# WHAT IS EXPECTED
Scan the records below for the string "Grid" and return every line where it appears.

# MATERIAL TO PROCESS
####

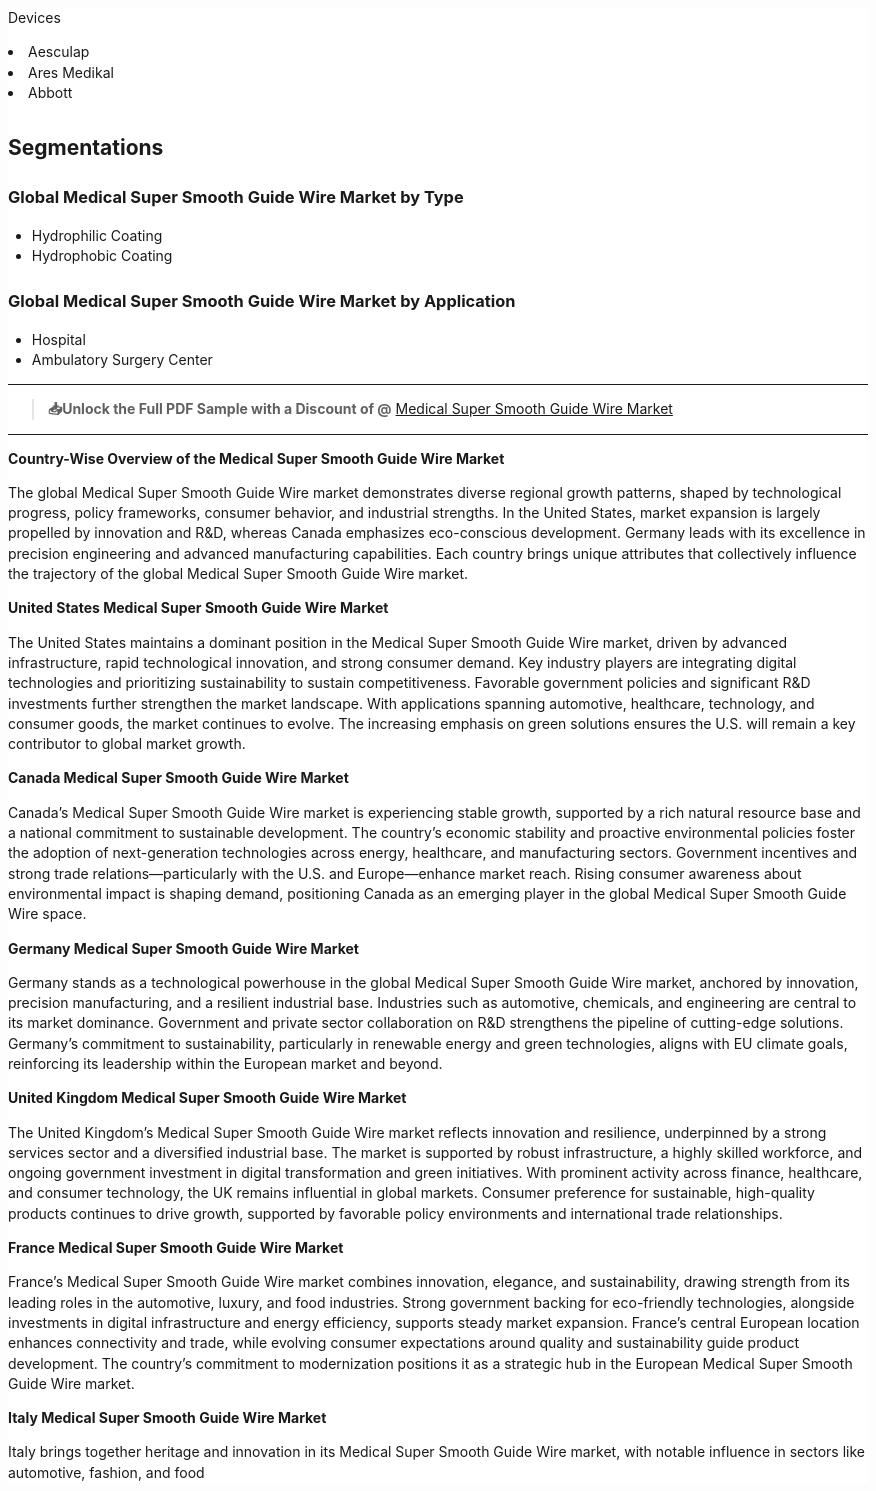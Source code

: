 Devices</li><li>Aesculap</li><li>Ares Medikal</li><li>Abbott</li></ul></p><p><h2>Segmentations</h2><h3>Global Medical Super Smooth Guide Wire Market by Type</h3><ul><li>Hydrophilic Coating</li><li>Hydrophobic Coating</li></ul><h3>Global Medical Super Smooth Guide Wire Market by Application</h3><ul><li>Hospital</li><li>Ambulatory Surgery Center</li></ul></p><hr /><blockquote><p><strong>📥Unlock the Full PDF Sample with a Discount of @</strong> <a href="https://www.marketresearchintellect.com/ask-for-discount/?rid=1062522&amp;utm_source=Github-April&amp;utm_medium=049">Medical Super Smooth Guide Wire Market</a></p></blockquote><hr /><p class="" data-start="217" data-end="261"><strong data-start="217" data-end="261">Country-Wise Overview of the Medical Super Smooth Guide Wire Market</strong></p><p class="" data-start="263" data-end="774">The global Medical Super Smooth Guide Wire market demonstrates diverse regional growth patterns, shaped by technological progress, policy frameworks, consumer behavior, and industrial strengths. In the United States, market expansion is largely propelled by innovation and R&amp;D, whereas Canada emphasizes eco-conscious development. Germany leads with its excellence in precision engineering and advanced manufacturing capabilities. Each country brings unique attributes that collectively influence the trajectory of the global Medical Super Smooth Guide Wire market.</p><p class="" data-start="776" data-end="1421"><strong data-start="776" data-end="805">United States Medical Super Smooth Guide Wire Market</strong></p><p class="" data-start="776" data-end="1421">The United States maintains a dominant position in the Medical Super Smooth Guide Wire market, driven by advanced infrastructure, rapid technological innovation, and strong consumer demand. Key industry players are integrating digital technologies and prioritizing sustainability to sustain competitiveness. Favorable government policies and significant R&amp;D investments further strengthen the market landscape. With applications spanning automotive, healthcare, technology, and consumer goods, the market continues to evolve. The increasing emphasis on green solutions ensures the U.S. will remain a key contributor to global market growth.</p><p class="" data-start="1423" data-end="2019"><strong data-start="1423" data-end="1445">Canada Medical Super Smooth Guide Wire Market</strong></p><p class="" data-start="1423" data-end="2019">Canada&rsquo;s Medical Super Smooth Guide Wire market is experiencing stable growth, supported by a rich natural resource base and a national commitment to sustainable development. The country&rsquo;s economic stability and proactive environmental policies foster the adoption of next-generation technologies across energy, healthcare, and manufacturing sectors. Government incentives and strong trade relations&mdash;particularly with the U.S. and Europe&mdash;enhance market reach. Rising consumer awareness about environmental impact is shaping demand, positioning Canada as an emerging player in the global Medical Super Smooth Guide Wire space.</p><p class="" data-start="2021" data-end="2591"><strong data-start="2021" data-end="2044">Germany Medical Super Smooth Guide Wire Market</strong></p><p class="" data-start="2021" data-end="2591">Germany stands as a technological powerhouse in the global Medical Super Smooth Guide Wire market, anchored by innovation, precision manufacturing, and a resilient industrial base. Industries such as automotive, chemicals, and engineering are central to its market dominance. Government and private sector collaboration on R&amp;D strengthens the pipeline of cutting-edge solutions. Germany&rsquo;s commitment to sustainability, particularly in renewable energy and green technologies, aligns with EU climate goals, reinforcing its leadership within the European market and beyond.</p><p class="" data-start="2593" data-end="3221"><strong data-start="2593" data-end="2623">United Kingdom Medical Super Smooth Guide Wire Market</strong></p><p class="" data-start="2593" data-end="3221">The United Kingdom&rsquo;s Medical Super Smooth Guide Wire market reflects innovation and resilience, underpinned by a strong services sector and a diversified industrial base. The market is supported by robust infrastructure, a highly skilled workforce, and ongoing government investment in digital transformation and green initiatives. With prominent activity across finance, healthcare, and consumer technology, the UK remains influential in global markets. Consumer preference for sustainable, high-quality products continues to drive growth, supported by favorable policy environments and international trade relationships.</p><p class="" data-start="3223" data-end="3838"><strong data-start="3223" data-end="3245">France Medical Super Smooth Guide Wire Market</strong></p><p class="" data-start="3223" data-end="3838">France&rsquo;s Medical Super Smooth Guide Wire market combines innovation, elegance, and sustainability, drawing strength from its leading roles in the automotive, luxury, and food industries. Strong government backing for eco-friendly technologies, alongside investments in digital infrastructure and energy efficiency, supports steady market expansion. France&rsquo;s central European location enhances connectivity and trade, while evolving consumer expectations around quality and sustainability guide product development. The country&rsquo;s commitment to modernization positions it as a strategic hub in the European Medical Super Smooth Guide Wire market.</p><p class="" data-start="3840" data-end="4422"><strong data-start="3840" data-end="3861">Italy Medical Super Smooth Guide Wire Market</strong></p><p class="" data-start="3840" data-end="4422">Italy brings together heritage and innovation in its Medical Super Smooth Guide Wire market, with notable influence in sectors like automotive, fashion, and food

####

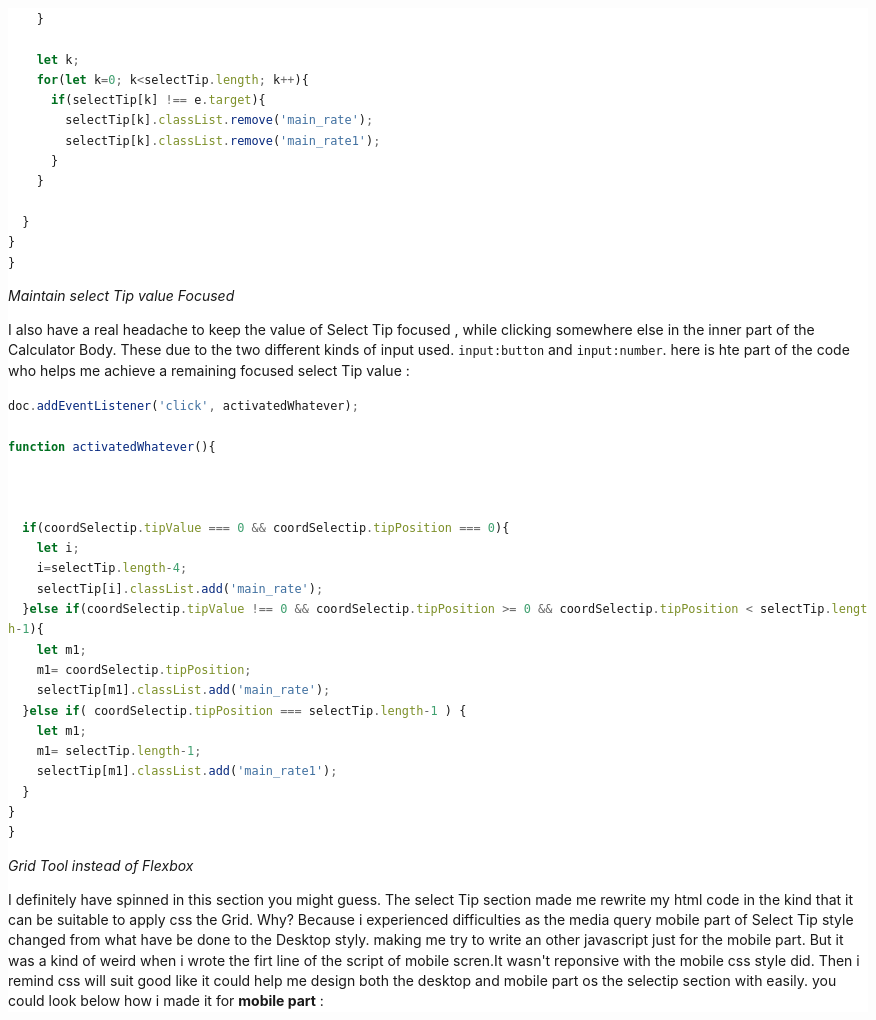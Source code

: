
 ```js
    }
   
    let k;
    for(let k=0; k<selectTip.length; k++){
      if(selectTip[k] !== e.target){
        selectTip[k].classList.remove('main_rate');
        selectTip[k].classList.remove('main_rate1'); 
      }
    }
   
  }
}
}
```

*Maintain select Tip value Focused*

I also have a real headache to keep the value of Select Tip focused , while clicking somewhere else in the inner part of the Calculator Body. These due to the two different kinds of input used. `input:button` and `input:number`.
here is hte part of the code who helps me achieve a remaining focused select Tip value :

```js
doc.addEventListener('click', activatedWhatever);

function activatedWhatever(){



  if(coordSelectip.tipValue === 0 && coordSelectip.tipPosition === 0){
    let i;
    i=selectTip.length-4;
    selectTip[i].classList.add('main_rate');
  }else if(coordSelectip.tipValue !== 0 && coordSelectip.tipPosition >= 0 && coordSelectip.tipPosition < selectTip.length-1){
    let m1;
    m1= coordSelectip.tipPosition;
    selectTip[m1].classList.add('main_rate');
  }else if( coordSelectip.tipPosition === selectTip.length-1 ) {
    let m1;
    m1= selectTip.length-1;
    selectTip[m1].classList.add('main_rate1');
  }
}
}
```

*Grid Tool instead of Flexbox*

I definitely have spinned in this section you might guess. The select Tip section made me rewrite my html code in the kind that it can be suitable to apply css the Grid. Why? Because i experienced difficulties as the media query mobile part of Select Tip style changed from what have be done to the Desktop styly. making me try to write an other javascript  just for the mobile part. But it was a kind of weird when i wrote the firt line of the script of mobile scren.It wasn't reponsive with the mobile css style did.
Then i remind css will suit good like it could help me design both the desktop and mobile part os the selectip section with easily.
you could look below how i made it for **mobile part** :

####

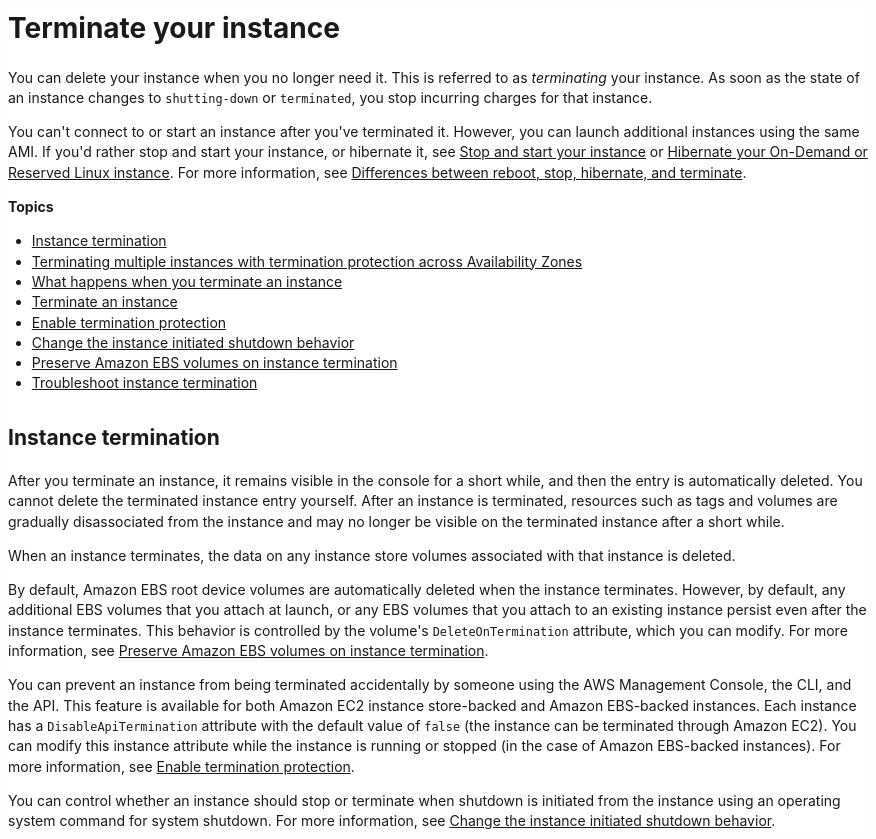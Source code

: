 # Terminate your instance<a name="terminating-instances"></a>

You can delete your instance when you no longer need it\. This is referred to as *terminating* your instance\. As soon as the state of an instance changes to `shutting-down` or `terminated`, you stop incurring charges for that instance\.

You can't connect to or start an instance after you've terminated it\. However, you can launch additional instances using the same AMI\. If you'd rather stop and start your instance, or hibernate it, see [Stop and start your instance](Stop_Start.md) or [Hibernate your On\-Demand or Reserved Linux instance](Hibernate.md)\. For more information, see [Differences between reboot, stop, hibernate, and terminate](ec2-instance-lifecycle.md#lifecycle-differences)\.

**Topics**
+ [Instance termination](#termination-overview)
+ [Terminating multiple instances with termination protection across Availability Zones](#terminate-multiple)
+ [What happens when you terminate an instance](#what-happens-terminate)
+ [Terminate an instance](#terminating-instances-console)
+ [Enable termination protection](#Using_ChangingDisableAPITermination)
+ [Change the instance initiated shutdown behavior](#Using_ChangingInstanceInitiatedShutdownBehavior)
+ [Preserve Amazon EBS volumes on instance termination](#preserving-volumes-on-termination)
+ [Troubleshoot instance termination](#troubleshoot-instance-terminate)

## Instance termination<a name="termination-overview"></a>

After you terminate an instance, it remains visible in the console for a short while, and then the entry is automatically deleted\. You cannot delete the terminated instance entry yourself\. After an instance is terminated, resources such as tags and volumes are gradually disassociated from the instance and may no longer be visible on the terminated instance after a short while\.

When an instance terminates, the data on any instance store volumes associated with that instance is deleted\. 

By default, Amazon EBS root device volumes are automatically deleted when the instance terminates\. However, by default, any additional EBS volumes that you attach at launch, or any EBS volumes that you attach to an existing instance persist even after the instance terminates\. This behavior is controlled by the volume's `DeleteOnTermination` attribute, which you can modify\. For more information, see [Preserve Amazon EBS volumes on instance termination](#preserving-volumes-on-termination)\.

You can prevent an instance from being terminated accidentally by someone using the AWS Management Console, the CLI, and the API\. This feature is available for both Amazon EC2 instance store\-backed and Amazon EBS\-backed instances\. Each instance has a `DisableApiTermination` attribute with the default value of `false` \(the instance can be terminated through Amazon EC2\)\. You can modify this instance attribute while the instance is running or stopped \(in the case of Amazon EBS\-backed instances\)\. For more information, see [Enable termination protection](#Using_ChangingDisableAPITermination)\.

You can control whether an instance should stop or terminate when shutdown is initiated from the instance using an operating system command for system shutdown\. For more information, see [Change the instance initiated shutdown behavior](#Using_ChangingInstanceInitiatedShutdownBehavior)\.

####

# RESPONSE TO THE TASK
*Grid Tool instead of Flexbox*
I definitely have spinned in this section you might guess. The select Tip section made me rewrite my html code in the kind that it can be suitable to apply css the Grid. Why? Because i experienced difficulties as the media query mobile part of Select Tip style changed from what have be done to the Desktop styly. making me try to write an other javascript  just for the mobile part. But it was a kind of weird when i wrote the firt line of the script of mobile scren.It wasn't reponsive with the mobile css style did.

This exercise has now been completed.